UPFRONT: Did the Greensboro police actually handle things fairly well?
McCain: They did. In fact, we got to the point in Greensboro where we could call up the police chief and tell him we were going to march and he would say, "Okay, we'll make provisions for that to accommodate you." That's the kind of relationship we had, but I think that was kind of imposed by people like Spencer Love and the Chamber of Commerce. They want business there.

UPFRONT: There's been a lot of progress made since 1960, but what, in your opinion, still needs to happen in terms of race relations and equality in this country?
McCain: I look around at schools and I look at the disparity in the performance of African-Americans and Hispanics versus whites, and I look at the kinds of schools they still attend, and I look at employment. Just pick those few things. And I look at health disparities. They are so, so great. It seems like we've retrogressed more than anything else.

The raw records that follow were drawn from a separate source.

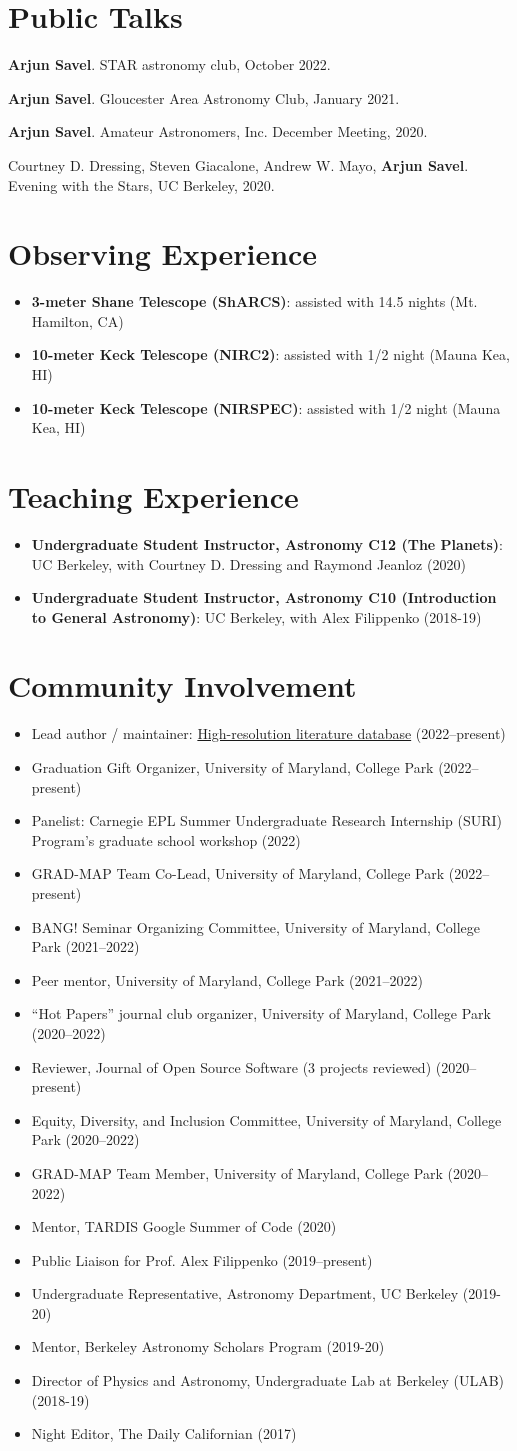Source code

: \documentclass[letterpaper,10.5pt]{article}
\newcommand{\resumeItem}[2]{
  \item\small{
    \textbf{#1}{#2 \vspace{-2pt}}
  }
}
\newcommand{\resumeItemNoBullet}[2]{
  \item[]\small{
    \hspace{-9pt}\textbf{#1}{: #2 \vspace{-6pt}}
  }
}
\newcommand{\resumeSubHeadingListEnd}{\end{itemize}}
\newcommand{\resumeItemListStart}{\begin{itemize}}
\newcommand{\resumeItemListEnd}{\end{itemize}\vspace{-5pt}}
\newcommand{\shorterSection}[1]{\vspace{-10pt}\section{#1}}
\begin{document}
\shorterSection{Public Talks}
\begin{list}{}{\cvlist}
\item[{\color{numcolor}\scriptsize4}] \textbf{Arjun Savel}. STAR astronomy club, October 2022.
\item[{\color{numcolor}\scriptsize3}] \textbf{Arjun Savel}. Gloucester Area Astronomy Club, January 2021.
\item[{\color{numcolor}\scriptsize2}] \textbf{Arjun Savel}. Amateur Astronomers, Inc. December Meeting, 2020.
\item[{\color{numcolor}\scriptsize1}] Courtney D. Dressing, Steven Giacalone, Andrew W. Mayo, \textbf{Arjun Savel}. Evening with the Stars, UC Berkeley, 2020.
\end{list}

\shorterSection{Observing Experience}
\resumeItemListStart
\resumeItemNoBullet{3-meter Shane Telescope (ShARCS)}{assisted with 14.5 nights (Mt. Hamilton, CA)}
\resumeItemNoBullet{10-meter Keck Telescope (NIRC2)}{assisted with 1/2 night (Mauna Kea, HI)}
\resumeItemNoBullet{10-meter Keck Telescope (NIRSPEC)}{assisted with 1/2 night (Mauna Kea, HI)}

\resumeSubHeadingListEnd

\shorterSection{Teaching Experience}
\resumeItemListStart
\resumeItemNoBullet{Undergraduate Student Instructor, Astronomy C12 (The Planets)}{UC Berkeley, with Courtney D. Dressing and Raymond Jeanloz (2020)}
\resumeItemNoBullet{Undergraduate Student Instructor, Astronomy C10 (Introduction to General Astronomy)}{UC Berkeley, with Alex Filippenko (2018-19)}
\resumeSubHeadingListEnd


\shorterSection{Community Involvement}
\resumeItemListStart
\resumeItem{}{Lead author / maintainer: \href{https://www.arjunsavel.com/hires_papers.html}{High-resolution literature database} (2022--present)}
\resumeItem{}{Graduation Gift Organizer, University of Maryland, College Park (2022--present)}
\resumeItem{}{Panelist: Carnegie EPL Summer Undergraduate Research Internship (SURI) Program’s graduate school workshop (2022)}
\resumeItem{}{GRAD-MAP Team Co-Lead, University of Maryland, College Park (2022--present)}
\resumeItem{}{BANG! Seminar Organizing Committee, University of Maryland, College Park (2021--2022)}
\resumeItem{}{Peer mentor, University of Maryland, College Park (2021--2022)}
\resumeItem{}{``Hot Papers'' journal club organizer, University of Maryland, College Park (2020--2022)}
\resumeItem{}{Reviewer, Journal of Open Source Software (3 projects reviewed) (2020--present)}
\resumeItem{}{Equity, Diversity, and Inclusion Committee, University of Maryland, College Park (2020--2022)}
\resumeItem{}{GRAD-MAP Team Member, University of Maryland, College Park (2020--2022)}
\resumeItem{}{Mentor, TARDIS Google Summer of Code (2020)}
\resumeItem{}{Public Liaison for Prof. Alex Filippenko (2019--present)}
\resumeItem{}{Undergraduate Representative, Astronomy Department, UC Berkeley (2019-20)}
\resumeItem{}{Mentor, Berkeley Astronomy Scholars Program (2019-20)}
\resumeItem{}{Director of Physics and Astronomy, Undergraduate Lab at Berkeley (ULAB) (2018-19)}
\resumeItem{}{Night Editor, The Daily Californian (2017)}
\resumeItemListEnd
\end{document}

UPFRONT: What advice would you have for young people today who are seeking social justice?
McCain: My advice to them would be act on your conscience and don't wait for the masses to come and help you—because they ain't coming. Trust me, they ain't coming. If there's something you want to address, go ahead and do it. You've got not only yourself to depend on, but you've got history on your side.

Our history is replete with examples of where one person, or just a small number of people, made revolutions. Multitudes don't make revolutions. They participate in them. That's what I say to young people. Don't get frustrated because you don't have those twenty people you needed to address something or to accomplish something. And I would also tell them absolutely never, never ask permission to start a revolution, because you will never get it. People hate change. They despise it. And they despise it because they become anxious.

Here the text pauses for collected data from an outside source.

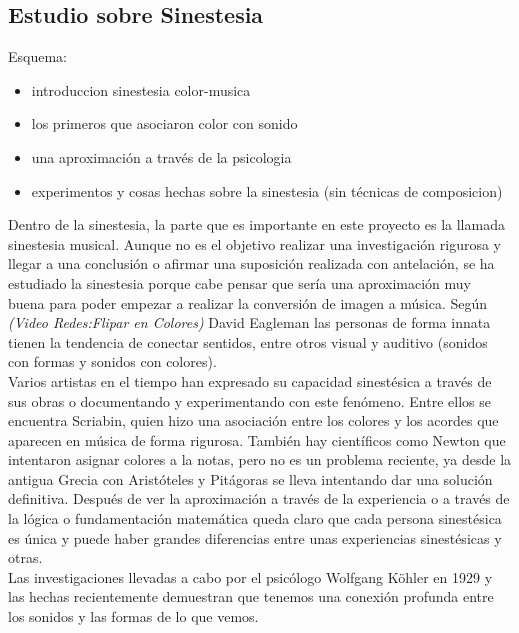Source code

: \subsection{Estudio sobre Sinestesia}
\label{subsubsec:estudioSinestesia}

Esquema:
\begin{itemize}
\item introduccion sinestesia color-musica
\item los primeros que asociaron color con sonido
\item una aproximación a través de la psicologia
\item experimentos y cosas hechas sobre la sinestesia (sin técnicas de composicion)
\end{itemize}

Dentro de la sinestesia, la parte que es importante en este proyecto es la llamada sinestesia musical. Aunque no es el objetivo realizar una investigación rigurosa y llegar a una conclusión o afirmar una suposición realizada con antelación, se ha estudiado la sinestesia porque cabe pensar que sería una aproximación muy buena para poder empezar a realizar la conversión de imagen a música.
Según \emph{(Video Redes:Flipar en Colores)} David Eagleman las personas de forma innata tienen la tendencia de conectar sentidos, entre otros visual y auditivo (sonidos con formas y sonidos con colores).\\

Varios artistas en el tiempo han expresado su capacidad sinestésica a través de sus obras o documentando y experimentando con este fenómeno. Entre ellos se encuentra Scriabin, quien hizo una asociación entre los colores y los acordes que aparecen en música de forma rigurosa. También hay científicos como Newton que intentaron asignar colores a la notas, pero no es un problema reciente, ya desde la antigua Grecia con Aristóteles y Pitágoras se lleva intentando dar una solución definitiva. Después de ver la aproximación a través de la experiencia o a través de la lógica o fundamentación matemática queda claro que cada persona sinestésica es única y puede haber grandes diferencias entre unas experiencias sinestésicas y otras.\\

Las investigaciones llevadas a cabo por el psicólogo Wolfgang Köhler en 1929 y las hechas recientemente demuestran que tenemos una conexión profunda entre los sonidos y las formas de lo que vemos.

I would also tell them that if there are things they are troubled with, or things that they want to do—even though there seem to be obstacles that are insurmountable—the facts don't ever matter if the dream is big enough. Facts never matter. If the facts mattered, we would all be calling ourselves today subjects of the Crown. Just a handful of dirt farmers with muskets turned around the mighty British army. And if you don't believe that, ask the people of India how they kicked the British out of their country. Ask Gandhi.

UPFRONT: Was Gandhi an inspiration for you?
McCain: Absolutely. Absolutely. My greatest inspiration. My two heroes—and I've got very few heroes aside from my mother—are Gandhi and Christ.